I say peculiar, because the cell phone collapses the distinction between public and private in ways that are sometimes disorienting. I remember seeing two friends walking together in Rome several years back, both chatting away on their cell phones and presumably not with one another. With nothing better to do one day in Chicago this summer, I looked down on a busy intersection to see how many pedestrians were otherwise engaged. Not counting those hands-free devices, there was at least one cell phone user in every group crossing the street over a 15-minute span. The cell phone phenomenon is remarkable for being so commonplace.
The availability of communication whenever and wherever does raise questions which have some bearing on our educational mission.

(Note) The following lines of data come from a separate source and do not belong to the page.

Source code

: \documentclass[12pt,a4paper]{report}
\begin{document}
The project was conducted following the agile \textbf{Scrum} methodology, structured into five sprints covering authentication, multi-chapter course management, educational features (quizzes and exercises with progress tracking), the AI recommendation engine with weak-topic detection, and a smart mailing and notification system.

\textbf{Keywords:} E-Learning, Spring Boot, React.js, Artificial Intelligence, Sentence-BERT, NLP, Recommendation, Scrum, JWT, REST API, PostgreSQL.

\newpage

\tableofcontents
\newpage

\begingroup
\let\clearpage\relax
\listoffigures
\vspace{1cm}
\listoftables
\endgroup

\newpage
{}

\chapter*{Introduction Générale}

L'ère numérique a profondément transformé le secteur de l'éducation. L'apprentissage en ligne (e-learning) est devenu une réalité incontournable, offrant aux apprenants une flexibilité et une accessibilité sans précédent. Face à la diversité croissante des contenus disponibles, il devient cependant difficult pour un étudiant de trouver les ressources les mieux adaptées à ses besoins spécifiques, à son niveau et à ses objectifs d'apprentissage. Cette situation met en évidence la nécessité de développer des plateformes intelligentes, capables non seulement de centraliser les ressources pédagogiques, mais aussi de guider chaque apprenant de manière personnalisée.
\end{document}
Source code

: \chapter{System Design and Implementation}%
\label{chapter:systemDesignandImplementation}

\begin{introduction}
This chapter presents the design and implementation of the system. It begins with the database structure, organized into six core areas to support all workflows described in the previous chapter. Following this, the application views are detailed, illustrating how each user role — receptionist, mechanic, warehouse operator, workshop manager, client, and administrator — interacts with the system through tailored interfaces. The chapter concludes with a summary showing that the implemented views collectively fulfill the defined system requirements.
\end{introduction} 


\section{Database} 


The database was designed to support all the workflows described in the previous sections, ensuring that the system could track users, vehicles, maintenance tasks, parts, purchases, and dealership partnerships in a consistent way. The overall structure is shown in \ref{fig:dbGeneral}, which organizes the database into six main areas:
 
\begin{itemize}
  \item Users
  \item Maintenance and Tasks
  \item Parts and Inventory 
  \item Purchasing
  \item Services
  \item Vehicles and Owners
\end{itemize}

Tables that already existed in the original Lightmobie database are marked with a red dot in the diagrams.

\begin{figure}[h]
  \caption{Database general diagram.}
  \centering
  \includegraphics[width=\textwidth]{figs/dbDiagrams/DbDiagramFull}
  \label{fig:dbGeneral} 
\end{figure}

Our Student Life staff indicates that parents are increasingly and more directly involved in the lives of their sons and daughters during their college years, a turn of events not caused by the cell phone, but no doubt facilitated by it. Together with e-mail and text messaging, maintaining connections is obviously both fast and easy. At the risk of being a crank, I am led to ask how the habits encouraged by our instantaneous modes of communication affect the dispositions of mind and heart suitable for a liberal education, among them patience and thoughtful deliberation and fruitful solitude. Besides maximizing the possibilities for “engagement” of various sorts, is there not also a necessary place for dis-engagement during these years of study and personal growth? Can we realistically expect that our students will become attached to the rarer qualities of the human spirit without a certain detachment from the insistent distractions and interruptions of our cell phone generation?
For all that has been made possible by our technology, then, one has reason to worry about the future of this kind of education apart from a deliberate slowing of the pace and a more judicious use of the means at our disposal. This is not a question of turning back the clock, but of cultivating a thoughtful awareness of both the possibilities and perils of our wired world.